No debería ser tan dubitativa y debería lanzarme. Seguro que Angie se alegraría tanto de mi relación con Pedro como yo pudiera alegrarme si fuera ella quien acabara con él.
Y mientras... mientras... pasa el tiempo, yo hago mi trabajo... y Pedro ocupa mi mente. Y trato de no engañarme. Veo cómo le sonríe a Angie, veo como le brillan los ojos al mirarla y cómo su respiración se torna más acelerada y acaba en una gran exhalación cuando se aleja. Suspira, suspiro...

EL LOCO


El Loco, carta de Víctor.

¿Cómo es posible que esto me esté pasando a mí? ¿Cómo es posible encontrarme en esta situación? ¡Maldita sea!

Primero Ángie me manda a hacer puñetas... ¡Al único hombre de verdad que ha conocido en su vida! Debe de estar medio lela esa niñata. Cuando vea que hay pocos hombres ya en el mundo volverá suplicando que le dé mi fortaleza y mi dinero. Mientras, que se vaya al carajo.

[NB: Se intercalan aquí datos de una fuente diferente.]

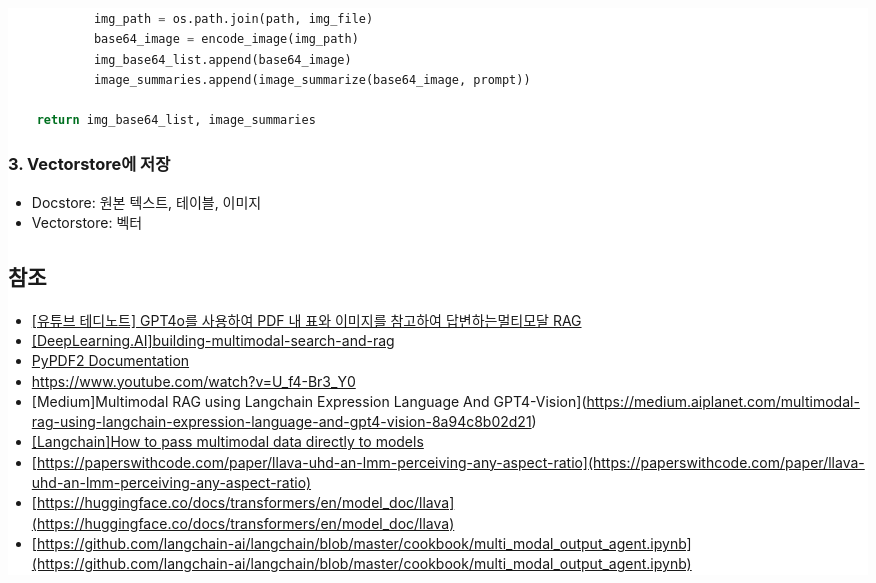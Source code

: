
 ```python
            img_path = os.path.join(path, img_file)
            base64_image = encode_image(img_path)
            img_base64_list.append(base64_image)
            image_summaries.append(image_summarize(base64_image, prompt))
    
    return img_base64_list, image_summaries
```


### 3. Vectorstore에 저장

- Docstore: 원본 텍스트, 테이블, 이미지
- Vectorstore: 벡터


## 참조

- [[유튜브 테디노트] GPT4o를 사용하여 PDF 내 표와 이미지를 참고하여 답변하는멀티모달 RAG](https://youtu.be/U_f4-Br3_Y0?si=Q-cRhXih576BoDcg)
- [[DeepLearning.AI]building-multimodal-search-and-rag](https://learn.deeplearning.ai/courses/building-multimodal-search-and-rag)
- [PyPDF2 Documentation](https://pypdf2.readthedocs.io/)
- https://www.youtube.com/watch?v=U_f4-Br3_Y0
- [Medium]Multimodal RAG using Langchain Expression Language And GPT4-Vision](https://medium.aiplanet.com/multimodal-rag-using-langchain-expression-language-and-gpt4-vision-8a94c8b02d21)
- [[Langchain]How to pass multimodal data directly to models](https://python.langchain.com/v0.2/docs/how_to/multimodal_inputs/)
- [https://paperswithcode.com/paper/llava-uhd-an-lmm-perceiving-any-aspect-ratio](https://paperswithcode.com/paper/llava-uhd-an-lmm-perceiving-any-aspect-ratio)
- [https://huggingface.co/docs/transformers/en/model_doc/llava](https://huggingface.co/docs/transformers/en/model_doc/llava)
- [https://github.com/langchain-ai/langchain/blob/master/cookbook/multi_modal_output_agent.ipynb](https://github.com/langchain-ai/langchain/blob/master/cookbook/multi_modal_output_agent.ipynb)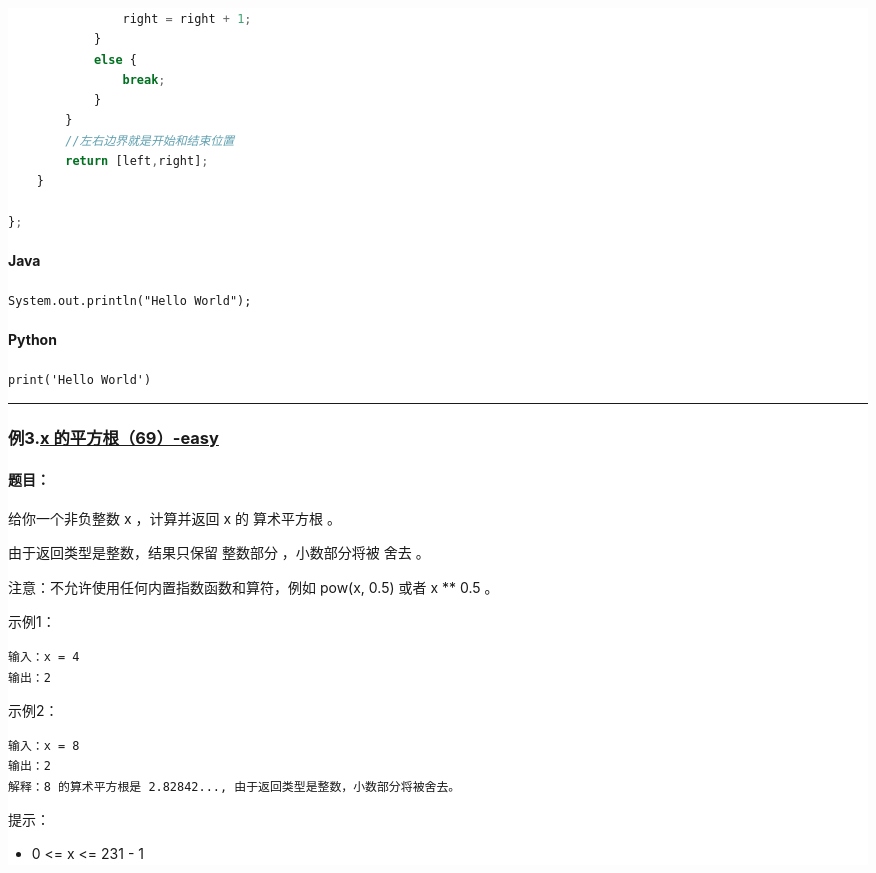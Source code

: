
 ```javascript
                right = right + 1;
            }
            else {
                break;
            }
        }
        //左右边界就是开始和结束位置
        return [left,right];
    }
    
};
```

#### **Java**

```
System.out.println("Hello World");
```

#### **Python**

```
print('Hello World')
```



---



### 例3.[x 的平方根（69）-easy](https://leetcode.cn/problems/sqrtx/)

#### 题目：
给你一个非负整数 x ，计算并返回 x 的 算术平方根 。

由于返回类型是整数，结果只保留 整数部分 ，小数部分将被 舍去 。

注意：不允许使用任何内置指数函数和算符，例如 pow(x, 0.5) 或者 x ** 0.5 。

示例1：
```
输入：x = 4
输出：2
```

示例2：
```
输入：x = 8
输出：2
解释：8 的算术平方根是 2.82842..., 由于返回类型是整数，小数部分将被舍去。
```

提示：

- 0 <= x <= 231 - 1
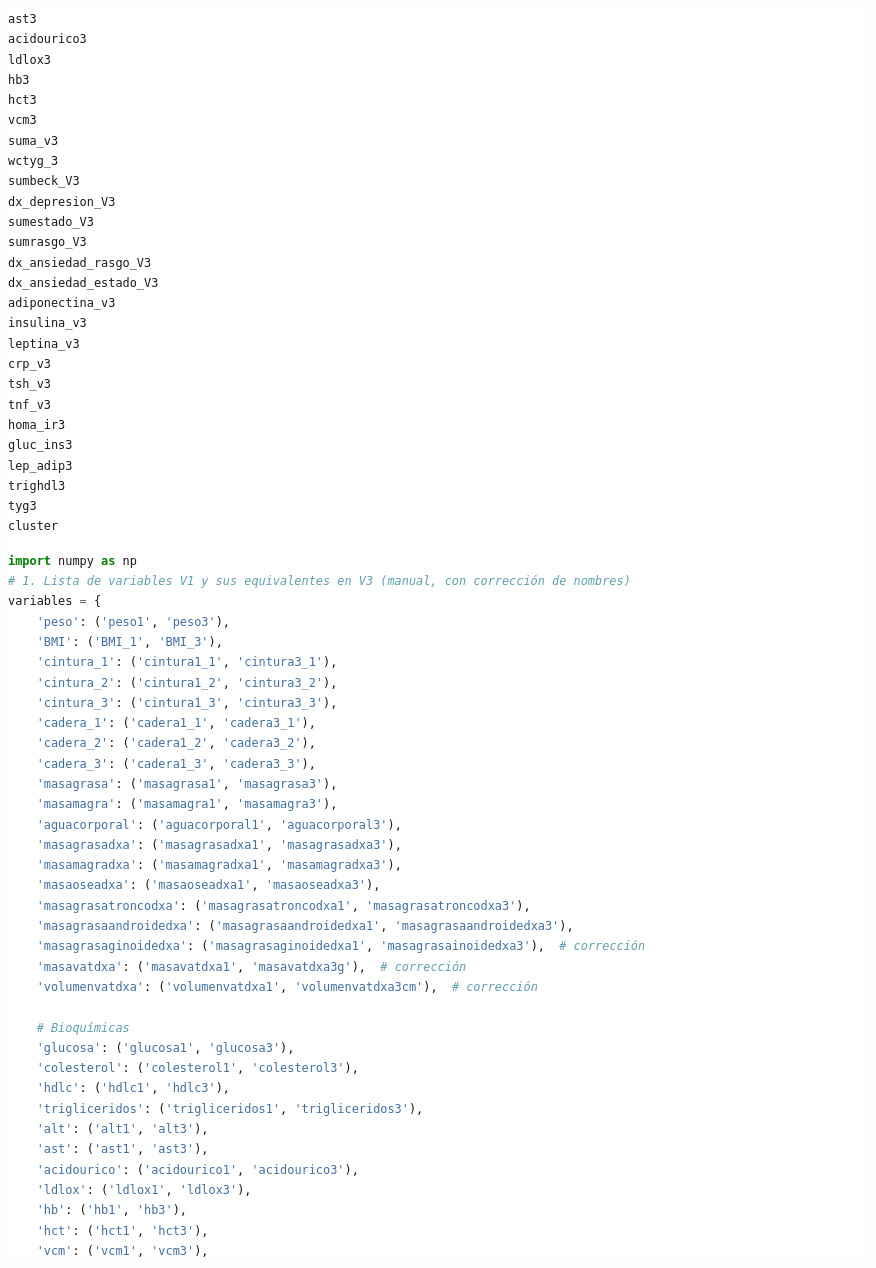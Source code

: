     ast3
    acidourico3
    ldlox3
    hb3
    hct3
    vcm3
    suma_v3
    wctyg_3
    sumbeck_V3
    dx_depresion_V3
    sumestado_V3
    sumrasgo_V3
    dx_ansiedad_rasgo_V3
    dx_ansiedad_estado_V3
    adiponectina_v3
    insulina_v3
    leptina_v3
    crp_v3
    tsh_v3
    tnf_v3
    homa_ir3
    gluc_ins3
    lep_adip3
    trighdl3
    tyg3
    cluster
    


```python
import numpy as np
# 1. Lista de variables V1 y sus equivalentes en V3 (manual, con corrección de nombres)
variables = {
    'peso': ('peso1', 'peso3'),
    'BMI': ('BMI_1', 'BMI_3'),
    'cintura_1': ('cintura1_1', 'cintura3_1'),
    'cintura_2': ('cintura1_2', 'cintura3_2'),
    'cintura_3': ('cintura1_3', 'cintura3_3'),
    'cadera_1': ('cadera1_1', 'cadera3_1'),
    'cadera_2': ('cadera1_2', 'cadera3_2'),
    'cadera_3': ('cadera1_3', 'cadera3_3'),
    'masagrasa': ('masagrasa1', 'masagrasa3'),
    'masamagra': ('masamagra1', 'masamagra3'),
    'aguacorporal': ('aguacorporal1', 'aguacorporal3'),
    'masagrasadxa': ('masagrasadxa1', 'masagrasadxa3'),
    'masamagradxa': ('masamagradxa1', 'masamagradxa3'),
    'masaoseadxa': ('masaoseadxa1', 'masaoseadxa3'),
    'masagrasatroncodxa': ('masagrasatroncodxa1', 'masagrasatroncodxa3'),
    'masagrasaandroidedxa': ('masagrasaandroidedxa1', 'masagrasaandroidedxa3'),
    'masagrasaginoidedxa': ('masagrasaginoidedxa1', 'masagrasainoidedxa3'),  # corrección
    'masavatdxa': ('masavatdxa1', 'masavatdxa3g'),  # corrección
    'volumenvatdxa': ('volumenvatdxa1', 'volumenvatdxa3cm'),  # corrección

    # Bioquímicas
    'glucosa': ('glucosa1', 'glucosa3'),
    'colesterol': ('colesterol1', 'colesterol3'),
    'hdlc': ('hdlc1', 'hdlc3'),
    'trigliceridos': ('trigliceridos1', 'trigliceridos3'),
    'alt': ('alt1', 'alt3'),
    'ast': ('ast1', 'ast3'),
    'acidourico': ('acidourico1', 'acidourico3'),
    'ldlox': ('ldlox1', 'ldlox3'),
    'hb': ('hb1', 'hb3'),
    'hct': ('hct1', 'hct3'),
    'vcm': ('vcm1', 'vcm3'),
```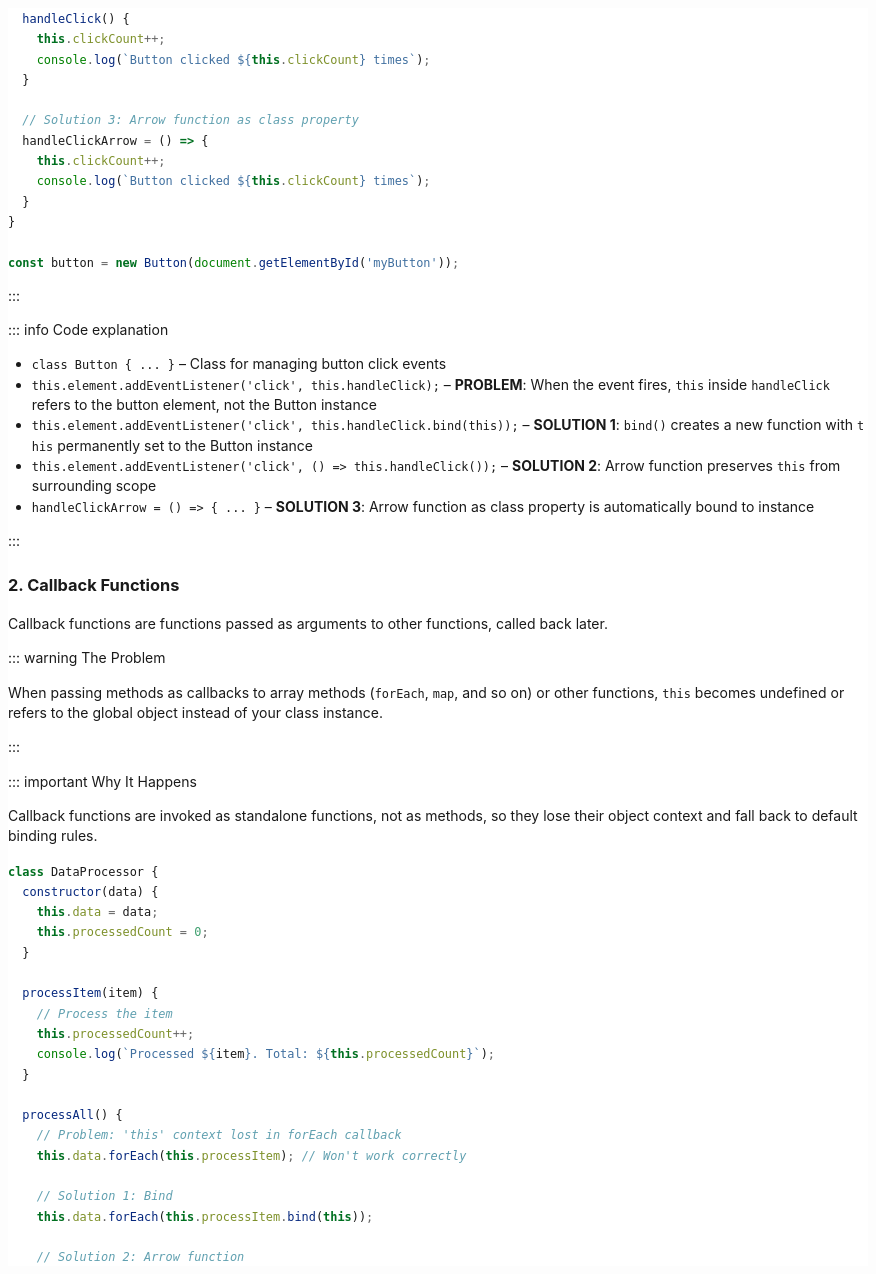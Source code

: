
 ```js
  handleClick() {
    this.clickCount++;
    console.log(`Button clicked ${this.clickCount} times`);
  }

  // Solution 3: Arrow function as class property
  handleClickArrow = () => {
    this.clickCount++;
    console.log(`Button clicked ${this.clickCount} times`);
  }
}

const button = new Button(document.getElementById('myButton'));
```

:::

::: info Code explanation

- `class Button { ... }` – Class for managing button click events
- `this.element.addEventListener('click', this.handleClick);` – **PROBLEM**: When the event fires, `this` inside `handleClick` refers to the button element, not the Button instance
- `this.element.addEventListener('click', this.handleClick.bind(this));` – **SOLUTION 1**: `bind()` creates a new function with `this` permanently set to the Button instance
- `this.element.addEventListener('click', () => this.handleClick());` – **SOLUTION 2**: Arrow function preserves `this` from surrounding scope
- `handleClickArrow = () => { ... }` – **SOLUTION 3**: Arrow function as class property is automatically bound to instance

:::

### 2. Callback Functions

Callback functions are functions passed as arguments to other functions, called back later.

::: warning The Problem

When passing methods as callbacks to array methods (`forEach`, `map`, and so on) or other functions, `this` becomes undefined or refers to the global object instead of your class instance.

:::

::: important Why It Happens

Callback functions are invoked as standalone functions, not as methods, so they lose their object context and fall back to default binding rules.

```js :collapsed-lines
class DataProcessor {
  constructor(data) {
    this.data = data;
    this.processedCount = 0;
  }

  processItem(item) {
    // Process the item
    this.processedCount++;
    console.log(`Processed ${item}. Total: ${this.processedCount}`);
  }

  processAll() {
    // Problem: 'this' context lost in forEach callback
    this.data.forEach(this.processItem); // Won't work correctly

    // Solution 1: Bind
    this.data.forEach(this.processItem.bind(this));

    // Solution 2: Arrow function
```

Pero es que lo peor no es eso, lo peor es que me he visto obligado a dimitir. ¡Y todo por culpa del tuercemalvas de Butler!
Estaba dispuesto a acabar con él, fui decidido a hablar con Felipe sobre lo poco que me gusta tener a un parásito como el colgado ese de Pedro... y va y me dice:

- ¿Pedro? Creo que no sabes lo que dices...-
- Felipe, hablo en serio, Pedro no es nada productivo. ¿Cuantos textos ha corregido? ¿Cuantas traducciones ha entregado? ¿Qué ha hecho ese enclenque por la editorial?-
- ¿Quieres saberlo? Bien... escucha sólo un trozo de esto.- Felipe abrió un word con el manuscrito, o mejor dicho, mecanoscrito de Resquicios Resplandecientes y leyó un trozo:

Nunca había reparado en aquella casa de apariencia tan corriente, sin embargo, un día, de detrás del portal, cuya puerta se hallaba abierta, comenzó a sonar una agradable melodía, algo metálica, pero que el viento arrastraba como una caricia en el cuello, en la mejilla, y que acababa con un susurro al oído.
Me sentí irrefrenablemente atraído y no pude evitar, por mayor esfuerzo que aplicara a detenerlos, que mis pies caminaran en dirección a aquella maravilla de música.
Al principio me costó vislumbrar cualquier atisbo de objeto alguno en el interior de la casa, pues la luz procedente de detrás del edificio me dificultaba la visibilidad y no se me habían adaptado los ojos a la oscuridad aun, pero al cruzar el umbral y escuchar con mayor nitidez aquel armónico sonido pude entender que alguien tocaba el piano y que éste resonaba en una habitación. Por un momento la imaginé húmeda, oscura y diáfana, pero al asomar tímidamente la cabeza con miedo a ser descubierto pude contemplar mi error.
Era una habitación iluminada, con amplios ventanales que daban a un precioso patio interior, ajardinado, con coloridas flores sobre un imperante verde y cuyo aroma impregnaba toda la estancia.
Increíble, pensé por un momento. Aquella sonata parecía salir de una caja de música... y tampoco andaba mal encaminado, pues aquel instrumento bien podía considerarse una caja de música.
El enorme piano se situaba al lado opuesto a la puerta, encajonado en un rincón que servía de caja de resonancia... y sentado a él, una joven de cabellos castaños y tez pálida que parecía estar disfrutando tanto de la música que tocaba como yo que la escuchaba...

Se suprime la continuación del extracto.